With rising environmental awareness, concern has been placed on greenhouse gas (GHC) emission. Amongst various GHCs, methane (CH4) is around 20-30 times more damaging than CO₂ in global warming. Ruminants are major producers of methane, taking up 15-25% of global emission of methane. It is ruminal methanogens that produce methane during rumen fermentation in ruminants, which causes the loss of about 2–12% of gross energy intake of the host.

It is held by many researchers that different types of microflora within the rumen are tightly bound up with different feed efficiencies and production performances of ruminants. Some previous investigations have further inferred that it would be practicable to modulate the rumen microbial community at the early period of rumen development, and early dietary regulations of animal have a greater and more lasting effect than those occurring later in life.

Similarly, it could be possible to reduce methane production of ruminant husbandry in the long term by early manipulations on methanogens in young ruminants. Therefore, it is of great significance to explore the evolution of methanogen colonization as the rumen develops, and seek strategies in shaping the methanogenic community.

Recently, a study performed by scientists from the Institute of Subtropical Agriculture of Chinese Academy of Sciences and the Lethbridge Research Centre (Agriculture and Agri-Food Canada) clarified the changes of ruminal methanogen community during rumen development (from 1 d to 60 d after birth) in Xiangdong black goats (a local breed of goat in Changsha), and how rhubarb supplementation affected the methanogenic community. The study was published in Scientific Reports.

Researchers used RNA isolated from rumen samples instead of DNA since RNA can help to gain insights into real-time activities and metabolic potential of ruminal methanogens. RT-qPCR and 16S rRNA amplicon sequencing both based on RNA were performed to investigate methanogenic population in the rumen of black goats, indicating that Methanobrevibacter, Candidatus Methanomethylophilus, and Methanosphaera were the top three genera across four different fractions.

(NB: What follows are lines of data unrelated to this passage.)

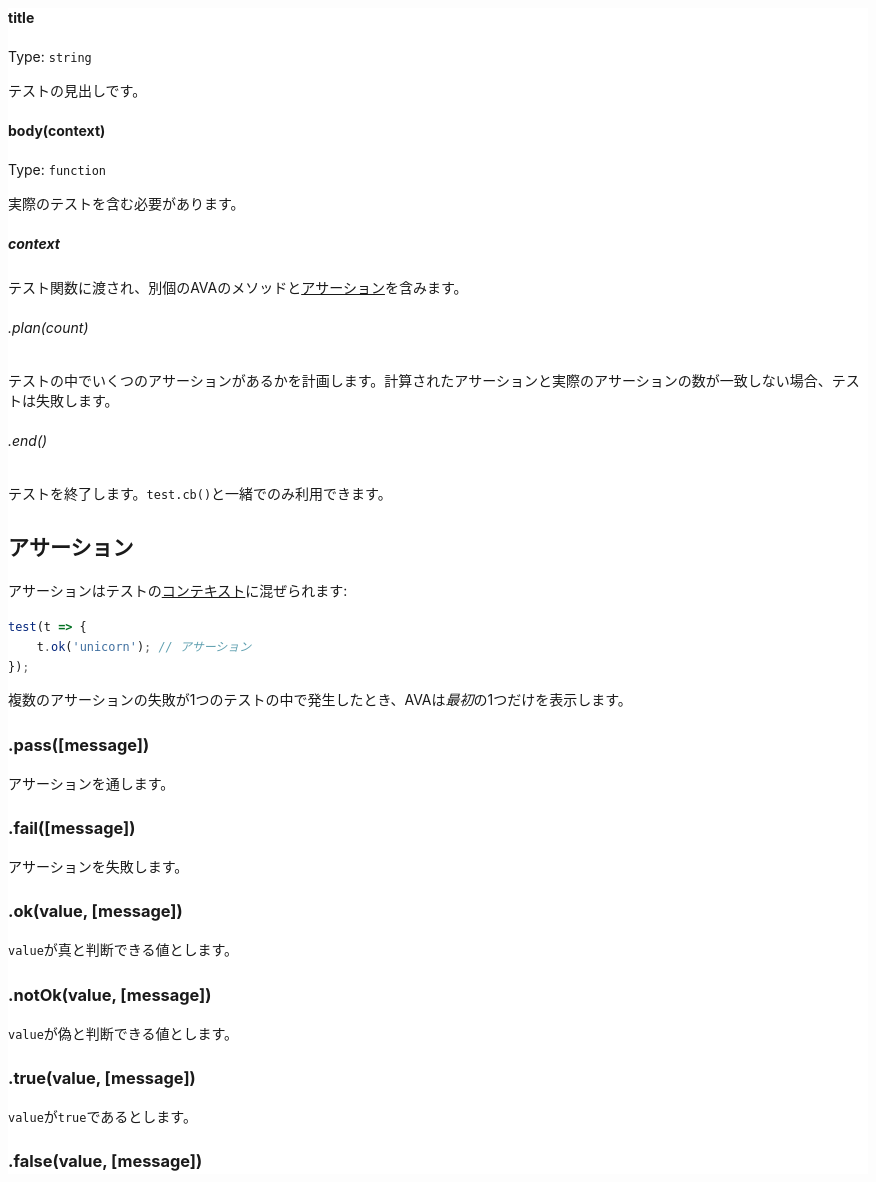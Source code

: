 #### title

Type: `string`

テストの見出しです。

#### body(context)

Type: `function`

実際のテストを含む必要があります。

##### context

テスト関数に渡され、別個のAVAのメソッドと[アサーション](#アサーション)を含みます。

###### .plan(count)

テストの中でいくつのアサーションがあるかを計画します。計算されたアサーションと実際のアサーションの数が一致しない場合、テストは失敗します。

###### .end()

テストを終了します。`test.cb()`と一緒でのみ利用できます。


## アサーション

アサーションはテストの[コンテキスト](#context)に混ぜられます:

```js
test(t => {
	t.ok('unicorn'); // アサーション
});
```

複数のアサーションの失敗が1つのテストの中で発生したとき、AVAは*最初*の1つだけを表示します。

### .pass([message])

アサーションを通します。

### .fail([message])

アサーションを失敗します。

### .ok(value, [message])

`value`が真と判断できる値とします。

### .notOk(value, [message])

`value`が偽と判断できる値とします。

### .true(value, [message])

`value`が`true`であるとします。

### .false(value, [message])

The discrepancies in the distribution of methanogens across four fractions and various fluctuations in abundances among four fractions according to age were noted, respectively. The addition of rhubarb significantly reduced the abundances of Methanimicrococcus spp. in four fractions on 50 d, but did not alter the methanogen community composition on 60 d.

In summary, this is the first study that uses RNA based samples to investigate the development of the potentially active methanogens in the rumen. It contributes to the knowledge of the development of the rumen methanogen community and relevant modulation, and mitigation of methane production during rumen development.